* **WORK REQUEST**
In the entries that follow, repeat exactly the lines from the one that has "provisions pour sinistres." through the one that has "-22 & Not in", but omit pictures.

(Beginning of TASK INPUT)

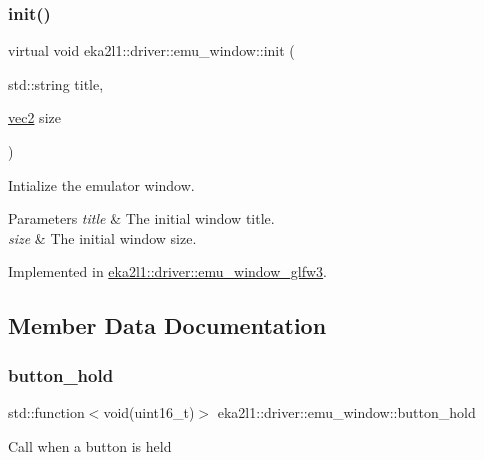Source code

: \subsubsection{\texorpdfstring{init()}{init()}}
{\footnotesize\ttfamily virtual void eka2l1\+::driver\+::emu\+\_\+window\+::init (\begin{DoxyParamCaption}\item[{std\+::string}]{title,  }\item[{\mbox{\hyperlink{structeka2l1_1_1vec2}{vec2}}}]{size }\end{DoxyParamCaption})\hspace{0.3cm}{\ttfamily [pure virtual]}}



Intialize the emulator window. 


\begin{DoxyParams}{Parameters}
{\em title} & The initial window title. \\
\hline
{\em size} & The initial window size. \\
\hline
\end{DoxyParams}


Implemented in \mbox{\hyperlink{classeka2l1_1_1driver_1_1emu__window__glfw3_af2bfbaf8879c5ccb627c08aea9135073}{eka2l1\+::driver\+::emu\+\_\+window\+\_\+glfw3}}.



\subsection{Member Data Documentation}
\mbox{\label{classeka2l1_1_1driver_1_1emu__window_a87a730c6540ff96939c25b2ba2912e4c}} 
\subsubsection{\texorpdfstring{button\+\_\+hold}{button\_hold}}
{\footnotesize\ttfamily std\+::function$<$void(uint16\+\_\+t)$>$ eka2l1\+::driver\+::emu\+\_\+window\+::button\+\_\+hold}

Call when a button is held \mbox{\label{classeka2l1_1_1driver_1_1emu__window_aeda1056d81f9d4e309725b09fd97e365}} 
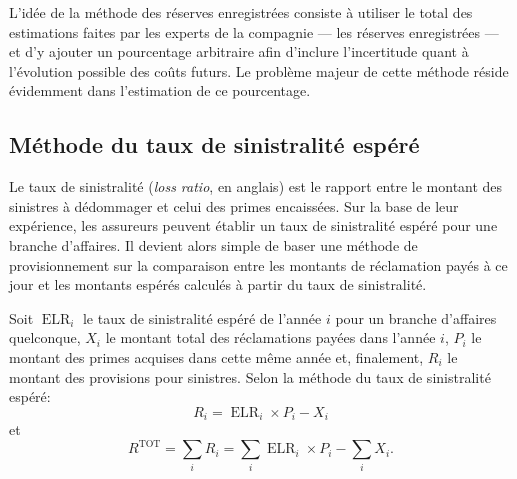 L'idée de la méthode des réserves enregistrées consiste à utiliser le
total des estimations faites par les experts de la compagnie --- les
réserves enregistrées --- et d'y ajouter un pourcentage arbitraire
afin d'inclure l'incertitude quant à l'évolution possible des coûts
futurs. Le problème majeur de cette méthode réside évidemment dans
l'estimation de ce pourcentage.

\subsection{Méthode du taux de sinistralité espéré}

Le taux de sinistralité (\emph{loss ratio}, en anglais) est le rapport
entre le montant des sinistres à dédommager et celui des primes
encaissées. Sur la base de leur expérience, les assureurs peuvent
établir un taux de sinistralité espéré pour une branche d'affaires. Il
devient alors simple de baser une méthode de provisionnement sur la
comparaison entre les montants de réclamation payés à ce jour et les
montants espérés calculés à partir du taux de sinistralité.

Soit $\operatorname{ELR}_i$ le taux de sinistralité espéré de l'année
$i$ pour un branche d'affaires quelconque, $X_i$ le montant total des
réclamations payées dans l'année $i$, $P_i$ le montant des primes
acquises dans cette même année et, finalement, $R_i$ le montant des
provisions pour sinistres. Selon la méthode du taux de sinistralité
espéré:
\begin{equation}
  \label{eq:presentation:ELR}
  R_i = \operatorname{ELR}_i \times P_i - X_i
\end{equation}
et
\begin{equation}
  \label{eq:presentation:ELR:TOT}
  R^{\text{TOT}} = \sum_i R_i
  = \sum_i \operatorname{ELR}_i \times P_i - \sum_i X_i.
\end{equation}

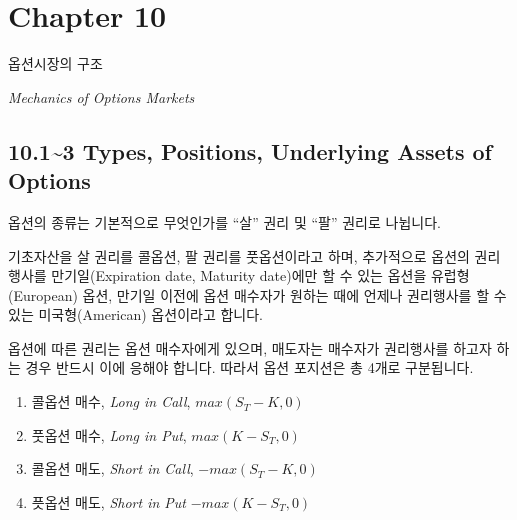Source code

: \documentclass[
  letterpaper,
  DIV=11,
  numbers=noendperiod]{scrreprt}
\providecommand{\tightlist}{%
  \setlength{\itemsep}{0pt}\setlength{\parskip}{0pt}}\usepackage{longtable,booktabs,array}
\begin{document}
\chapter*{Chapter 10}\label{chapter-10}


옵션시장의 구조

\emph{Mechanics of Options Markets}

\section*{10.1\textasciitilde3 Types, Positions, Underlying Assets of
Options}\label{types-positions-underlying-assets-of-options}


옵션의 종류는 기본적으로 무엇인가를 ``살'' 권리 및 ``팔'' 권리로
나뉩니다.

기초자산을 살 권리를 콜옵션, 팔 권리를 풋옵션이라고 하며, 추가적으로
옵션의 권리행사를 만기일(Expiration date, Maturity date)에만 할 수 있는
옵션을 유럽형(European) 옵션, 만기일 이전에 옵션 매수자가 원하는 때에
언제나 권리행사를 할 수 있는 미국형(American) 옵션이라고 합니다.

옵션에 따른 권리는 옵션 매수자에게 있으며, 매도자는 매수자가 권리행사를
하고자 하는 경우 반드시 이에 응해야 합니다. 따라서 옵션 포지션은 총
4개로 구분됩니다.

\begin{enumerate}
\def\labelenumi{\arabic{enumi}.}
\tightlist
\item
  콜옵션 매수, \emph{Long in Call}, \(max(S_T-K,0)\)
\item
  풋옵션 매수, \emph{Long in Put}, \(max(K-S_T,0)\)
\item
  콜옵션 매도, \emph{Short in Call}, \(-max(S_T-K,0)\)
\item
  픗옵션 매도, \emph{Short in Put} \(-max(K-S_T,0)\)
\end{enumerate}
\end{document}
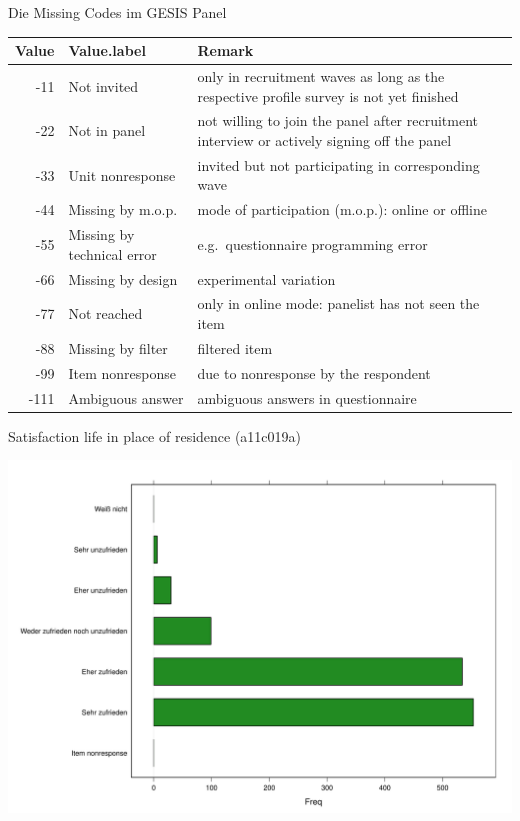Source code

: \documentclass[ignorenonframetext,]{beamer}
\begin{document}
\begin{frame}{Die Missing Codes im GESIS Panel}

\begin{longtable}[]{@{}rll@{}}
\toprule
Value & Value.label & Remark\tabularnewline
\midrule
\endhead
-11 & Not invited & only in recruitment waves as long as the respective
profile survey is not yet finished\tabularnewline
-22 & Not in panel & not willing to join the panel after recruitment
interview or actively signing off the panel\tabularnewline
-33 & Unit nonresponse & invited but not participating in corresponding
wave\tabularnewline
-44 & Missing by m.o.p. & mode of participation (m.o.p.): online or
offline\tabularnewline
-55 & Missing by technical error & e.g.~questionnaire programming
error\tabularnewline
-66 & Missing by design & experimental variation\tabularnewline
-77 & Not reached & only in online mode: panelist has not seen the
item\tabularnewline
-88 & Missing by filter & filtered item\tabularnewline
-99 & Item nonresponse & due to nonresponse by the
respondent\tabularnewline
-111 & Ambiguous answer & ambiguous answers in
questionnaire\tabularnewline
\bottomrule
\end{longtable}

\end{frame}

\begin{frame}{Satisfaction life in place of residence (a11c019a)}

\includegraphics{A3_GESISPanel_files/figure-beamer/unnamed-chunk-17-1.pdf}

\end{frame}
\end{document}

(End of TASK INPUT)
(Beginning of TASK INPUT)

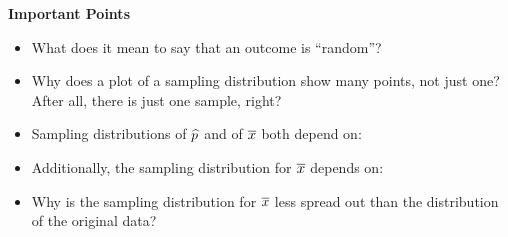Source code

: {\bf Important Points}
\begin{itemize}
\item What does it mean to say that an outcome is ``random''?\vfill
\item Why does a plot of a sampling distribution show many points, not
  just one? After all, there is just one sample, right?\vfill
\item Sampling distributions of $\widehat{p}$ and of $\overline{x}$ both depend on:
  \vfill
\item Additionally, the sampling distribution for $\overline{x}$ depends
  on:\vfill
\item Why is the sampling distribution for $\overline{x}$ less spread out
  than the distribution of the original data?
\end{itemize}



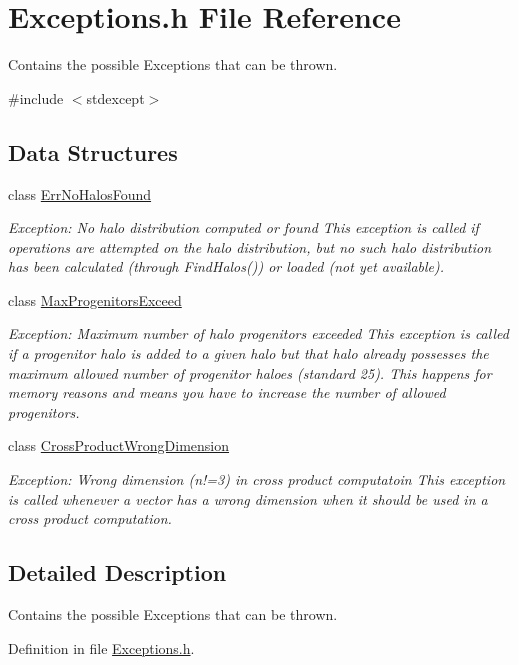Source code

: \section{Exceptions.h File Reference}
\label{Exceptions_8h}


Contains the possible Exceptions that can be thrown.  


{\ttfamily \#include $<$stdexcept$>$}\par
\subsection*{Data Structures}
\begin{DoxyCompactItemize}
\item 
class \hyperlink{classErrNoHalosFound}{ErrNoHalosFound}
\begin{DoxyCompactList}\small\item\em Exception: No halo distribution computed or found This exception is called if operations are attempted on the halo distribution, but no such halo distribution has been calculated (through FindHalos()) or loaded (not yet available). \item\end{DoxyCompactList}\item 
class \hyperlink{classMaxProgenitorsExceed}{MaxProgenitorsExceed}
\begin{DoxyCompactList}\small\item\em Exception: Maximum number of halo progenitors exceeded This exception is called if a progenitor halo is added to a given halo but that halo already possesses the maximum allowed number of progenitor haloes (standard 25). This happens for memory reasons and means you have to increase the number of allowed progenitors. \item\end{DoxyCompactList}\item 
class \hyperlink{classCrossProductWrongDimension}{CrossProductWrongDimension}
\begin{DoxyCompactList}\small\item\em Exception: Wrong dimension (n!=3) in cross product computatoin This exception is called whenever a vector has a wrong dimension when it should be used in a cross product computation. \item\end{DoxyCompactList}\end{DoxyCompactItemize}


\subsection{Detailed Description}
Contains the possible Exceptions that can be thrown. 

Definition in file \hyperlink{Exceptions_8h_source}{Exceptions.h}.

(End of TASK INPUT)

* **FINAL ANSWER**
provisions pour sinistres. Selon la méthode du taux de sinistralité
espéré:
\begin{equation}
  \label{eq:presentation:ELR}
  R_i = \operatorname{ELR}_i \times P_i - X_i
\end{equation}
et
\begin{equation}
  \label{eq:presentation:ELR:TOT}
  R^{\text{TOT}} = \sum_i R_i
  = \sum_i \operatorname{ELR}_i \times P_i - \sum_i X_i.
\end{equation}

Source code

: \documentclass[
  letterpaper,
  DIV=11,
  numbers=noendperiod]{scrreprt}
\providecommand{\tightlist}{%
  \setlength{\itemsep}{0pt}\setlength{\parskip}{0pt}}\usepackage{longtable,booktabs,array}
\begin{document}
\chapter*{Chapter 10}\label{chapter-10}


옵션시장의 구조

\emph{Mechanics of Options Markets}

\section*{10.1\textasciitilde3 Types, Positions, Underlying Assets of
Options}\label{types-positions-underlying-assets-of-options}


옵션의 종류는 기본적으로 무엇인가를 ``살'' 권리 및 ``팔'' 권리로
나뉩니다.

기초자산을 살 권리를 콜옵션, 팔 권리를 풋옵션이라고 하며, 추가적으로
옵션의 권리행사를 만기일(Expiration date, Maturity date)에만 할 수 있는
옵션을 유럽형(European) 옵션, 만기일 이전에 옵션 매수자가 원하는 때에
언제나 권리행사를 할 수 있는 미국형(American) 옵션이라고 합니다.

옵션에 따른 권리는 옵션 매수자에게 있으며, 매도자는 매수자가 권리행사를
하고자 하는 경우 반드시 이에 응해야 합니다. 따라서 옵션 포지션은 총
4개로 구분됩니다.

\begin{enumerate}
\def\labelenumi{\arabic{enumi}.}
\tightlist
\item
  콜옵션 매수, \emph{Long in Call}, \(max(S_T-K,0)\)
\item
  풋옵션 매수, \emph{Long in Put}, \(max(K-S_T,0)\)
\item
  콜옵션 매도, \emph{Short in Call}, \(-max(S_T-K,0)\)
\item
  픗옵션 매도, \emph{Short in Put} \(-max(K-S_T,0)\)
\end{enumerate}
\end{document}
Source code

: \documentclass[ignorenonframetext,]{beamer}
\begin{document}
\begin{frame}{Die Missing Codes im GESIS Panel}

\begin{longtable}[]{@{}rll@{}}
\toprule
Value & Value.label & Remark\tabularnewline
\midrule
\endhead
-11 & Not invited & only in recruitment waves as long as the respective
profile survey is not yet finished\tabularnewline
-22 & Not in panel & not willing to join the panel after recruitment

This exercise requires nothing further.